フォアフットに必要な着地衝撃吸収は2種類あり、主に「関節とそれをまたぐ筋肉」によって行われます。もう一つはクッションを単純に潰す方式もあります。クッション方式は衝撃吸収効率があまり高くないうえ、衝撃が長期間積み重なると軟骨が変性し、不可逆的な障害をきたします。

膝の衝撃吸収機序:膝を曲げる方向に加わる外力に逆らって,関節の前にある筋肉に張力が発生し衝撃を吸収します。これ以外に,関節内の半月板がクッションの役割を果たします.
足アーチの衝撃吸収機序:足アーチを押しつぶす方向に生じた外力に逆らって,足底筋が収縮し衝撃を吸収します.

関節による衝撃吸収を利用できる関節は①足アーチ②足関節③膝関節④股関節です。これにクッションによる衝撃吸収機序の⑤膝半月板⑥脊椎の椎間板が加わります。実際⑤⑥はランニングにおいて、それほど優秀な衝撃吸収装置ではありません。
このうち、ヒールストライクランナーの利用できる機序は③④⑤⑥です。一方フォアフットランナーでは①〜⑥の全てが利用可能です。

フォアフットランニング否定派の方は、なぜわざわざ①②の優秀な衝撃吸収装置を放棄するのでしょう?①②を使うことによって、③④⑤⑥の負担が減らすことができるのに。

ヒールストライクランナーの障害とその原因

長年、膝や股関節に負荷のかかる走り方を続けたランナーには「半月板損傷」や「変形性膝関節症」「変形性股関節症」が待っています。残念ながらこうなってしまうと自然治癒は見込めません。ちなみに膝以外では、下半身で吸収されなかった衝撃で、背骨の間の椎間板がガシガシ潰され、老化によって硬くなった椎間板から、椎間板ヘルニアが飛び出してきたりします。(さらに、ちなみに老化というのは年齢だけではなく、タバコ、高血糖などで痛めつけられる組織の変性のことを言います。ランナーさん、喫煙者は少ないですが、糖質中毒の人は多いですね。太らないから大丈夫、ってわけではないです。ほどほどにね。)

ランニング法によって膝に回復不能な障害が発生するかどうかの分かれ目は「衝撃が膝を直撃するか」です。ヒールストライクでは、③から始まるので、膝の前に衝撃吸収するチャンスはありません。もちろんフォアフットでも膝への衝撃が全くないわけではありません。①②の衝撃吸収能には個人差があり、走るスピードも違うので、膝に伝わる衝撃も異なります。

しかし

ヒールストライクランナーがフォアフットに移行することによって、程度の差はあれ、確実に膝を故障するリスクは軽減します。

もしかしたら、フォアフットを取り入れることによって、その人がランニング人生を故障なしにまっとうできるようになるかも知れません。特に自分の能力を存分に発揮しようとするランナーさんにこそ恩恵があると思います。
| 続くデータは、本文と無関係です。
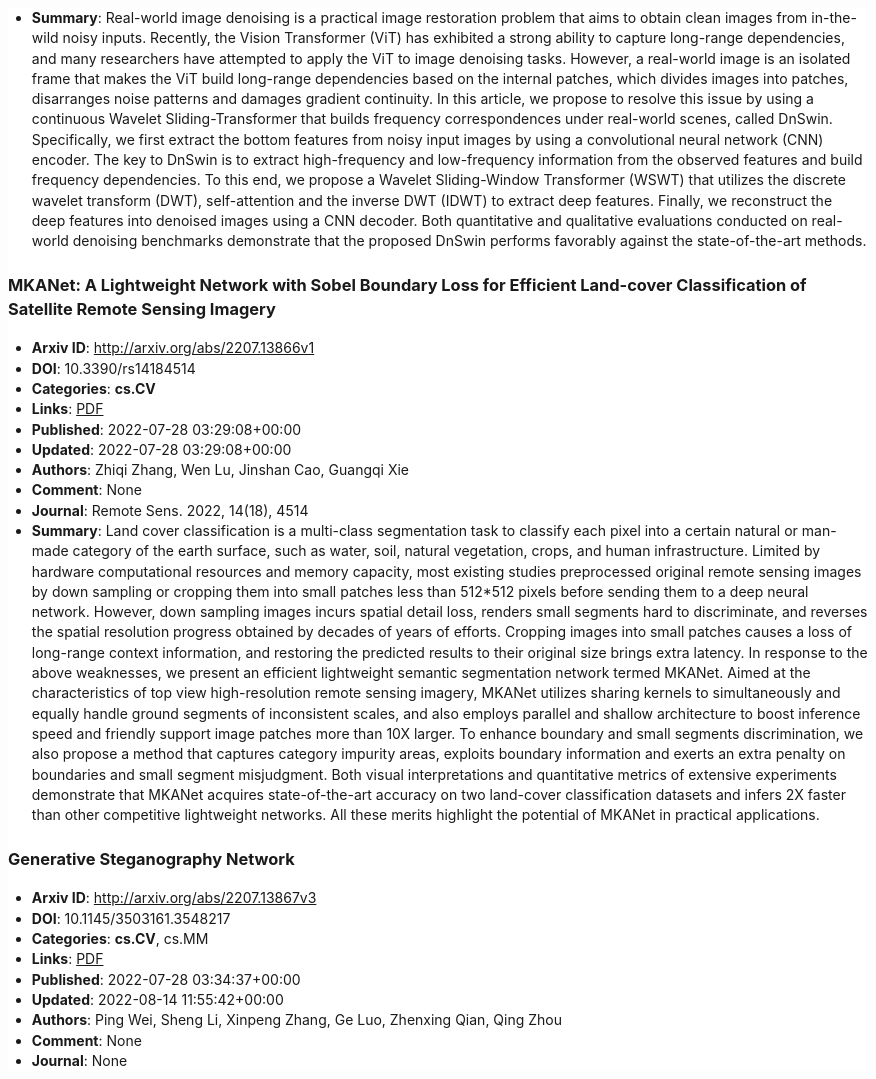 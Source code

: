 - **Summary**: Real-world image denoising is a practical image restoration problem that aims to obtain clean images from in-the-wild noisy inputs. Recently, the Vision Transformer (ViT) has exhibited a strong ability to capture long-range dependencies, and many researchers have attempted to apply the ViT to image denoising tasks. However, a real-world image is an isolated frame that makes the ViT build long-range dependencies based on the internal patches, which divides images into patches, disarranges noise patterns and damages gradient continuity. In this article, we propose to resolve this issue by using a continuous Wavelet Sliding-Transformer that builds frequency correspondences under real-world scenes, called DnSwin. Specifically, we first extract the bottom features from noisy input images by using a convolutional neural network (CNN) encoder. The key to DnSwin is to extract high-frequency and low-frequency information from the observed features and build frequency dependencies. To this end, we propose a Wavelet Sliding-Window Transformer (WSWT) that utilizes the discrete wavelet transform (DWT), self-attention and the inverse DWT (IDWT) to extract deep features. Finally, we reconstruct the deep features into denoised images using a CNN decoder. Both quantitative and qualitative evaluations conducted on real-world denoising benchmarks demonstrate that the proposed DnSwin performs favorably against the state-of-the-art methods.



### MKANet: A Lightweight Network with Sobel Boundary Loss for Efficient Land-cover Classification of Satellite Remote Sensing Imagery
- **Arxiv ID**: http://arxiv.org/abs/2207.13866v1
- **DOI**: 10.3390/rs14184514
- **Categories**: **cs.CV**
- **Links**: [PDF](http://arxiv.org/pdf/2207.13866v1)
- **Published**: 2022-07-28 03:29:08+00:00
- **Updated**: 2022-07-28 03:29:08+00:00
- **Authors**: Zhiqi Zhang, Wen Lu, Jinshan Cao, Guangqi Xie
- **Comment**: None
- **Journal**: Remote Sens. 2022, 14(18), 4514
- **Summary**: Land cover classification is a multi-class segmentation task to classify each pixel into a certain natural or man-made category of the earth surface, such as water, soil, natural vegetation, crops, and human infrastructure. Limited by hardware computational resources and memory capacity, most existing studies preprocessed original remote sensing images by down sampling or cropping them into small patches less than 512*512 pixels before sending them to a deep neural network. However, down sampling images incurs spatial detail loss, renders small segments hard to discriminate, and reverses the spatial resolution progress obtained by decades of years of efforts. Cropping images into small patches causes a loss of long-range context information, and restoring the predicted results to their original size brings extra latency. In response to the above weaknesses, we present an efficient lightweight semantic segmentation network termed MKANet. Aimed at the characteristics of top view high-resolution remote sensing imagery, MKANet utilizes sharing kernels to simultaneously and equally handle ground segments of inconsistent scales, and also employs parallel and shallow architecture to boost inference speed and friendly support image patches more than 10X larger. To enhance boundary and small segments discrimination, we also propose a method that captures category impurity areas, exploits boundary information and exerts an extra penalty on boundaries and small segment misjudgment. Both visual interpretations and quantitative metrics of extensive experiments demonstrate that MKANet acquires state-of-the-art accuracy on two land-cover classification datasets and infers 2X faster than other competitive lightweight networks. All these merits highlight the potential of MKANet in practical applications.



### Generative Steganography Network
- **Arxiv ID**: http://arxiv.org/abs/2207.13867v3
- **DOI**: 10.1145/3503161.3548217
- **Categories**: **cs.CV**, cs.MM
- **Links**: [PDF](http://arxiv.org/pdf/2207.13867v3)
- **Published**: 2022-07-28 03:34:37+00:00
- **Updated**: 2022-08-14 11:55:42+00:00
- **Authors**: Ping Wei, Sheng Li, Xinpeng Zhang, Ge Luo, Zhenxing Qian, Qing Zhou
- **Comment**: None
- **Journal**: None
あなたの師事するコーチがかかと着地を勧めるのは,不勉強なのか、あなたの10年後20年後に関心がないかです。
これが、フォアフットを取り入れるべき最大の理由です。

2.どうやってフォアフットランニングを身につければいいのか?

これを知らず、いきなりフォアフットランニングに挑み、アキレス腱や足底腱膜を痛めて逆戻りの方が多いです。フォアフットランニングを身につけるには数年かかると思って間違いはありません。焦らずしっかり取り組んでください。もちろん,フォアフットを始めたら絶対にヒールストライクをしてはいけないという訳ではありません。徐々にフォアフットの割合を増やしていくくらいの気持ちで続けてください

その壱:裸足なわとび
なわとびは①にも②にも効きます。なんならエアなわとびでも良いです。でも、エアなわとびは、苦行です。精神力は鍛えられますが。同じような効果は「裸足その場ランニング」にもあります。私はこれから始めました。30分その場でジョギングするってめちゃくちゃキツいです。でも、これをすっ飛ばすと安全にフォアフットに移行する可能性は下がってしまいます。。

その弐:超ゆっくりフォアフットランニング
足底筋が育ってきたなと自信がついてきたら、できれば超低速トレッドミルでシューズを履いて、フォアフットランニングしてみます。トレッドミル自体が衝撃吸収してくれますので、故障のリスクを減らします。もちろん、かかとを着かないわけではなく、衝撃吸収した後でかかとは着きます。外ランニングでもいいのですが、外だとついついスピードを上げてしまい、アキレス腱を痛めたりします。できれば最初はトレッドミルで、段階的にスピードを上げるようにしてください。トレッドミルでレースペースくらいまで行けたら、今度は外ランに出ます。でも、スピードはまた超低速に戻してください。アスファルトとトレッドミルの衝撃はかなり違います。シューズは十分なクッション性を持ったものにしてください。

その参:薄底ランニングシューズ
さて、外ランで徐々にスピードが上がって、レースペースまで走れるようになったら、もう一度超スロージョギングに戻ります。この時、ビブラムファイブフィンガーズや、かつて超一流ランナーが履いていた、クッション性がほとんどないシューズを履いてみます。これはレースペースまで上げる必要はありません。「本当にフォアフットランニングができているか?」の確認のためです。薄底シューズを履くと、自分がどこで着地しているかわかります。

その四:裸足
これは全ての人に必須ではありません。きれいな芝生で走れる環境にある人がやればいいと思います。でも、裸足で走ると気持ちいいですよ。走るほど広い芝生がない場合は裸足で芝生の上に立ってトレーニングしたりするのもいいですね。危ない物が落ちていない安全な芝生でやってくださいね。

番外編
これも特殊な限られた人しかできませんが、パワープレート という、細かい振動する台に乗ってかかとを上げることで、足底の筋肉を鍛えることができます。まあ、鍛えると言うより、刺激するという感じかも知れませんが。近所のスポーツジムで置いてあるところがあればやってみてください。(心当たりがない方はご相談ください。)

パワープレート ホームページに飛びます。ちなみにパワープレート をこのような目的で使うことは推奨されていません。というか、こんな使い方をする人がいることに気づかれていないでしょう。自己責任で!

ここまでくれば、ほぼ完成間近。徐々に距離を延ばしていきましょう。ただし、ちょっとサボると①②はあっという間に退化します。その度に、基本に戻って低速から開始してください。

フォアフットランニングを習得して、できるだけ長く、怪我のないランニングライフを!